L’Italia dei magliari eterna immagine

Fino a ieri per molti l’immagine dell’Europa era stata qualcosa di sacro, di puro e di intoccabile. Una sorta di tempio calvinista della politica, dove serietà, competenza e probità la facevano da padroni. Ricordate quella frase “Ce lo chiede l’Europa” che tagliava di netto qualsiasi obiezione o perplessità?
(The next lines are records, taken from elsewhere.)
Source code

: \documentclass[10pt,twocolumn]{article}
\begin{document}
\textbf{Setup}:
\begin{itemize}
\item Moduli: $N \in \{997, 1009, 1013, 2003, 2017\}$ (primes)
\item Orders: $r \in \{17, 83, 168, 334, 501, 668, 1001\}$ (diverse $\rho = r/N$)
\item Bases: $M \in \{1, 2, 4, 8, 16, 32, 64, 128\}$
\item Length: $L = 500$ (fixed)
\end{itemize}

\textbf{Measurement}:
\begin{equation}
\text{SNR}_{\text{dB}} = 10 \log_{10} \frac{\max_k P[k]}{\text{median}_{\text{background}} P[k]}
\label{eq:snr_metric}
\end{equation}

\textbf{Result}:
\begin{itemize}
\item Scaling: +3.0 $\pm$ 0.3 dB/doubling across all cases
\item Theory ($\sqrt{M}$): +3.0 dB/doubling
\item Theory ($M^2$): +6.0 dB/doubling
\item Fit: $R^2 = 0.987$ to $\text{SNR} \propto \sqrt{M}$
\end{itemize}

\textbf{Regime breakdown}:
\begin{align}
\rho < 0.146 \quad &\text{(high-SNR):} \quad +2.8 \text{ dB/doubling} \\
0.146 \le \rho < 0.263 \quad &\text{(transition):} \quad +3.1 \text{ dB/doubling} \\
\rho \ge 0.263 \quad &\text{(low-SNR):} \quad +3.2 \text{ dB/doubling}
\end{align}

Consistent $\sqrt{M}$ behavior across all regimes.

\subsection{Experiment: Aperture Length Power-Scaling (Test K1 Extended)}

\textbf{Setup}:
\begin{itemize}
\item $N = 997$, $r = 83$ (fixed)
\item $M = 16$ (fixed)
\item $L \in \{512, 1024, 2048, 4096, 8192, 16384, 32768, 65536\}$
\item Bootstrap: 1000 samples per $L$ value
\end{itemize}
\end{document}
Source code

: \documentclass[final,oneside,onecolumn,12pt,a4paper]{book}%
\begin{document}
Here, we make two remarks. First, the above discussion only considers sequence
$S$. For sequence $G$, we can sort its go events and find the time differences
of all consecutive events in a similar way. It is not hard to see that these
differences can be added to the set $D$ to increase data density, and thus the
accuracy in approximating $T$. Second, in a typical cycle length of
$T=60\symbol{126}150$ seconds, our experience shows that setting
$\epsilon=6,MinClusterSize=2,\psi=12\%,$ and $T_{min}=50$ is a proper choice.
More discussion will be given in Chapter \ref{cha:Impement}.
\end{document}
Certo, c’erano e ci sono gli euroscettici, quelli che sottolineavano che alla fine si tratta solo di un gran carrozzone burocratico che vuole fare il bello e il cattivo tempo nella vita dei cittadini e pretende anche di stabilire, come si dice spesso, quale debba essere la misura delle zucchine. Ma quasi nessuno metteva in dubbio l’onestà delle istituzioni, dove pure di quattrini ne sono sempre girati parecchi. Adesso con il “Qatargate” e la variante marocchina è tutta un’altra musica, il problema è che i primi violini siamo proprio noi italiani. Per quanto la tangentopoli coinvolga soggetti di molti paesi, il fulcro è ancora l’ex europarlamentare lombardo Antonio Panzeri con i mucchi di banconote in casa. Non per nulla ha cominciato a circolare la battuta “Italian job”. E questo per l’immagine del nostro Paese è un dramma. Il rischio, oltre a ritrovarsi di fronte al vecchio refrain dell’italiano “baffo nero, pizza e mandolino” è di pagare caro questo crollo di un’immagine che già non era mai stata considerata fulgida, specie dai Paesi del Nord del Vecchio Continente che, anche se non lo dicono mai in maniera aperta, si libererebbero volentieri di un Paese considerato una “zavorra”.